もう間もなく、学舎生活四年目が始まろうとしていた。……これまでなら休みの間に、ジェイト・ミリア・カルドに会いに行ったりしていたのだが、アリィーシュからなるべく出歩かない方が良いと忠告を受けたのだ。修行に赴いてもだめかと聞いても、アリィーシュは首を横に振るばかりで、その理由を教えようとはしなかった。――そういう理由で、「もう間もなく」とはいっても、それよりずっと長く感じる時間を過ごしていた。

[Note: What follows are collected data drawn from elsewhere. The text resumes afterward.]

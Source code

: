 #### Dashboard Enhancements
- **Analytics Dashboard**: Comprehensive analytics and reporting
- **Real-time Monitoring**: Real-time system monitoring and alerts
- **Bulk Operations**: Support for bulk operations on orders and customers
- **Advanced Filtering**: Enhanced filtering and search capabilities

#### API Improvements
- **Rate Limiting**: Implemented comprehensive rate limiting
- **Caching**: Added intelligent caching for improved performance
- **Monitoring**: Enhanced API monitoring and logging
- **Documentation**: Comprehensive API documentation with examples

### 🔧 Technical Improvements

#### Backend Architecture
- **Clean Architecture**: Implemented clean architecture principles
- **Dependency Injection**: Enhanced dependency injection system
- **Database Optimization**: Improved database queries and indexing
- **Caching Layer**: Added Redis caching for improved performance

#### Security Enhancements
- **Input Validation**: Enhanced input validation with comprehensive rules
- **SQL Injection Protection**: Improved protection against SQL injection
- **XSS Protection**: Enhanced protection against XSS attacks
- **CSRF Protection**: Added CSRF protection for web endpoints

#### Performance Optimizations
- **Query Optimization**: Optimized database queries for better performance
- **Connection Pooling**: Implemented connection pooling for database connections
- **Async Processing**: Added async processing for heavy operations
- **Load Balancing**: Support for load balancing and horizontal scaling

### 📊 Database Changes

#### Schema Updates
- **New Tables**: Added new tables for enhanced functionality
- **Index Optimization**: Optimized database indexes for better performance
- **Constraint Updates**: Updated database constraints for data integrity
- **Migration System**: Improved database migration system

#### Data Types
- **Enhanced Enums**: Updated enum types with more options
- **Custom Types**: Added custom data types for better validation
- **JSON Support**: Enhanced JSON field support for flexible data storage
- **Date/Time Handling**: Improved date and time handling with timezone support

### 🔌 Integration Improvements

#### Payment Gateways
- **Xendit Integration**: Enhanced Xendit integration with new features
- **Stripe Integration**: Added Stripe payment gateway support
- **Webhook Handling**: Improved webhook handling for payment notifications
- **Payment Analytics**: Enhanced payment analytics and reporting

だが、ある程度の理由なら理解している。今年は何年かに一度訪れる、邪神達が【力】を持ち強くなる年だからだ。その中には、エリンシェのことを狙う【敵】――邪神ゼルグも含まれていた。ゼルグはさらにヴィルドという少年をとり込み、実体化もしている。今はまだ、ヴィルドは身を潜めて何の行動も起こしていないが、今年は必ず何か仕掛けて来るに違いなかった。
エリンシェの中に宿っていたアリィーシュも、年が明けて少しすると実体を持つようになっていた。――邪神達に対抗すべく、神達は大神の〝奇跡〟により実体を持ち、邪神と闘うそうだ。実体化したアリィーシュはその身を封印されていたにも関わらず、テレスファイラを守護していたこともあって凄まじいほどの〝力〟を持つようになっていた。実体を持つことで中に宿ることはできなくなっていたが、アリィーシュは常にエリンシェの近くに身を置いて〝彼女〟を守ろうとしていた。
けれど、それでも足りないのか、アリィーシュはエリンシェにできるだけ外へ出歩かないよう、忠告をしたのだ。……その「表情」がやけに気になり、エリンシェはこんな質問を彼女に投げかけた。
「……学舎でも?」「――えぇ、そうよ」
――間髪入れずに答えるアリィーシュの「表情」はやはり、ひどく「何か」におびえた顔をしていたのだ。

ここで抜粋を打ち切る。